You need to design the shape of a frictionless children slide such that the kids slide the quickest from point \(x_1\) to \(x_2\) purely under the influence of gravity, with height \(y_1 > y_2\). This classical problem of calculus of variations is called Brachistochrone.

The travel time \(t_{1\to 2}\) from \(x_1\) to \(x_2\) is

\[ t_{1\to 2} =\int_{x_1}^{x_2} \frac{1}{v}\, ds\quad (*) \]

where the velocity is \(v=\sqrt{2gy}\) at height \(y\) at any time by conservation of energy (you know this). We parameterize the unknown path as \(x(y)\) and take \(y\) as our independent variable. The arc length interval \(ds\) is given by \(ds^2 = dx^2+dy^2 = \left [\left (\frac{dx(y)}{dy}\right )^2 +1\right ] dy^2\).

Filling these findings into equation \((*)\) we have

\[ t_{1\to 2} = \frac{1}{\sqrt{2g}} \int_{0}^{y_2} dy\, \frac{\sqrt{x'(y)^2+1}}{\sqrt{y}} \]

We need to find the minimum of this integral by finding the right path \(x(y)\) with the function \(f(x,x',y)=\sqrt{\frac{x'(y)^2+1}{y}}\), which we subject to the Euler-Lagrange equation (with the correct variables)

\[ \frac{\partial f}{\partial x} - \frac{d}{dy} \frac{\partial f}{\partial x'}=0 \]

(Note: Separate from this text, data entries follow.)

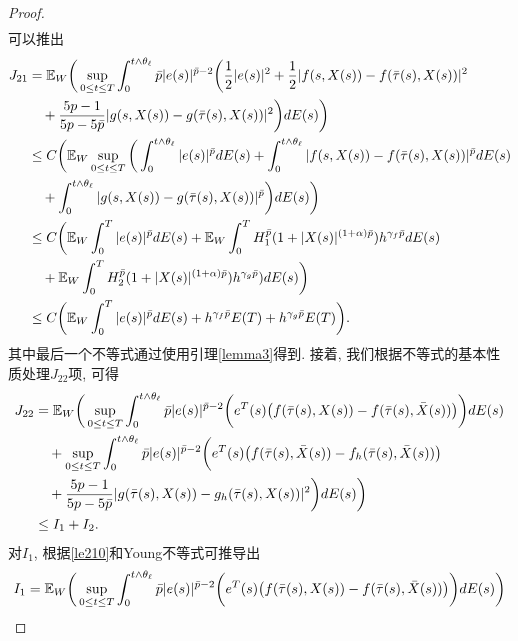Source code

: \begin{proof}
\begin{align*}
\end{align*}
可以推出
\begin{align}
    \label{lemm331}
    J_{21}& =
    \mathbb{E}_W\bigg(\sup_{0\leq t\leq T}\int^{t\wedge\theta_{\ell}}_{0}\bar{p}|e(s)|^{\bar{p}-2}\bigg(\frac{1}{2}|e(s)|^2+\frac{1}{2}|f(s,X(s))-f(\bar{\tau}(s),X(s))|^2\nonumber\\
    &\quad+\dfrac{5p-1}{5p-5\bar{p}}|g(s,X(s))-g(\bar{\tau}(s),X(s))|^2\bigg)dE(s)\bigg)\nonumber\\
    &\leq
    C\bigg(\mathbb{E}_W\sup_{0\leq t\leq T}\bigg(\int^{t\wedge\theta_{\ell}}_{0}|e(s)|^{\bar{p}}dE(s)+ \int^{t\wedge\theta_{\ell}}_{0}|f(s,X(s))-f(\bar{\tau}(s),X(s))|^{\bar{p}}dE(s)\nonumber\\
    &\quad +\int^{t\wedge\theta_{\ell}}_{0}|g(s,X(s))-g(\bar{\tau}(s),X(s))|^{\bar{p}}\bigg)dE(s)\bigg)\nonumber\\
    &\leq
    C\bigg(\mathbb{E}_W\int^{T}_{0}|e(s)|^{\bar{p}}dE(s)
    +\mathbb{E}_W\int^{T}_{0}H_1^{\bar{p}}(1+|X(s)|^{(1+\alpha)\bar{p}})h ^{\gamma_f\bar{p}}dE(s)\nonumber\\
    &\quad  +\mathbb{E}_W\int^{T}_{0}H_2^{\bar{p}}(1+|X(s)|^{(1+\alpha)\bar{p}})h^{\gamma_g\bar{p}})dE(s)\bigg)\nonumber\\
    &\leq
    C\bigg(\mathbb{E}_W\int^{T}_{0}|e(s)|^{\bar{p}}dE(s)
    +h^{\gamma_f\bar{p}}E(T)+h^{\gamma_g\bar{p}}E(T)\bigg).
\end{align}
其中最后一个不等式通过使用引理\ref{lemma3}得到. 接着, 我们根据不等式的基本性质处理$J_{22}$项, 可得
\begin{align}
    \label{lem332}
    J_{22}&= \mathbb{E}_W\bigg(\sup_{0\leq t\leq T}\int^{t\wedge\theta_{\ell}}_{0}\bar{p}|e(s)|^{\bar{p}-2}\bigg(e^{T}(s)\big(f(\bar{\tau}(s),X(s))-f(\bar{\tau}(s),\bar{X}(s))\big)\bigg)dE(s)\nonumber\\
    &\quad+
    \sup_{0\leq t\leq T}\int^{t\wedge\theta_{\ell}}_{0}\bar{p}|e(s)|^{\bar{p}-2}\bigg(e^{T}(s)\big(f(\bar{\tau}(s),\bar{X}(s))-f_{h}(\bar{\tau}(s),\bar{X}(s))\big)\nonumber\\
    &\quad+\dfrac{5p-1}{5p-5\bar{p}}|g(\bar{\tau}(s),X(s))-g_h(\bar{\tau}(s),X(s))|^2\bigg)dE(s)\bigg)\nonumber\\
    &\leq I_1+ I_2.
\end{align}
对$I_1$, 根据\eqref{le210}和Young不等式可推导出
\begin{align}
    \label{333}
    I_{1}&=\EE_W\bigg(\sup_{0\leq t\leq T}\int^{t\wedge\theta_{\ell}}_{0}\bar{p}|e(s)|^{\bar{p}-2}\bigg(e^{T}(s)\big(f(\bar{\tau}(s),X(s))-f(\bar{\tau}(s),\bar{X}(s))\big)\bigg)dE(s)\bigg)\nonumber\\

\end{align}
\end{proof}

The derivative \(\frac{\partial f}{\partial x}=0\) and therefore \(\frac{\partial f}{\partial x'}=C=const\). We arrive at a differential equation for \(x(y)\) which we can solve (not done here)

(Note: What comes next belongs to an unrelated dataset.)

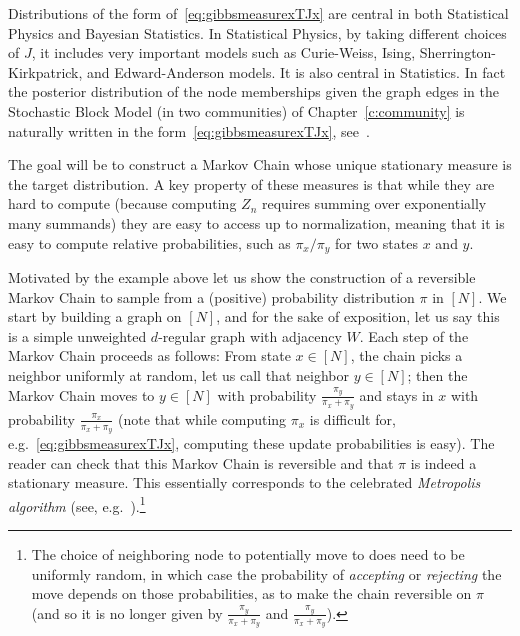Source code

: Distributions of the form of~\eqref{eq:gibbsmeasurexTJx} are central in both Statistical Physics and Bayesian Statistics. In Statistical Physics, by taking different choices of $J$, it includes very important models such as Curie-Weiss, Ising, Sherrington-Kirkpatrick, and Edward-Anderson models. It is also central in Statistics. In fact the posterior distribution of the node memberships given the graph edges in the Stochastic Block Model (in two communities) of Chapter~\ref{c:community} is naturally written in the form~\eqref{eq:gibbsmeasurexTJx}, see~\cite{Abbe_SBM_survey}.

The goal will be to construct a Markov Chain whose unique stationary measure is the target distribution. A key property of these measures is that while they are hard to compute (because computing $Z_n$ requires summing over exponentially many summands) they are easy to access up to normalization, meaning that it is easy to compute relative probabilities, such as $\pi_x/\pi_y$ for two states $x$ and $y$.

Motivated by the example above let us show the construction of a reversible Markov Chain to sample from a (positive) probability distribution $\pi$ in $[N]$. We start by building a graph on $[N]$, and for the sake of exposition, let us say this is a simple unweighted $d$-regular graph with adjacency $W$. Each step of the Markov Chain proceeds as follows: From state $x\in[N]$, the chain picks a neighbor uniformly at random, let us call that neighbor $y\in[N]$; then the Markov Chain moves to $y\in[N]$ with probability $\frac{\pi_y}{\pi_x+\pi_y}$ and stays in $x$ with probability $\frac{\pi_x}{\pi_x+\pi_y}$ (note that while computing $\pi_x$ is difficult for, e.g.~\eqref{eq:gibbsmeasurexTJx}, computing these update probabilities is easy).  The reader can check that this Markov Chain is reversible and that $\pi$ is indeed a stationary measure. This essentially corresponds to the celebrated {\em Metropolis algorithm} (see, e.g.~\cite{Newman-Barkema-MCMC99}).\footnote{The choice of neighboring node to potentially move to does need to be uniformly random, in which case the probability of \emph{accepting} or \emph{rejecting} the move depends on those probabilities, as to make the chain reversible on $\pi$ (and so it is no longer given by $\frac{\pi_y}{\pi_x+\pi_y}$ and $\frac{\pi_y}{\pi_x+\pi_y}$).}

\[ \frac{dx}{dy} = \sqrt{\frac{y}{1/C-y}} \]

Note: we have been very smooth with the variables, e.g. \(t\to y\) compared to the introduction of the Euler-Lagrange equation. That this is possible, is a big strength.

Note: You can solve the problem differently, already Newton or Bernoulli did that, but that was hard work on their side.

Generalized Coordinates¶

If we wanted to describe the motion of a particle on the surface of a sphere with radius \(R\) it is a 2D problem as it only moves on the surface, but how to treat it? Instead of writing down the problem in \(x,y,z\) coordinates which are dependent on each other by the constraint \(x^2+y^2+z^2=R^2\) we better find independent coordinates! In this case, you could use spherical coordinates \(q_1=\theta, q_2=\phi\), but how to do this for a complicated constraint?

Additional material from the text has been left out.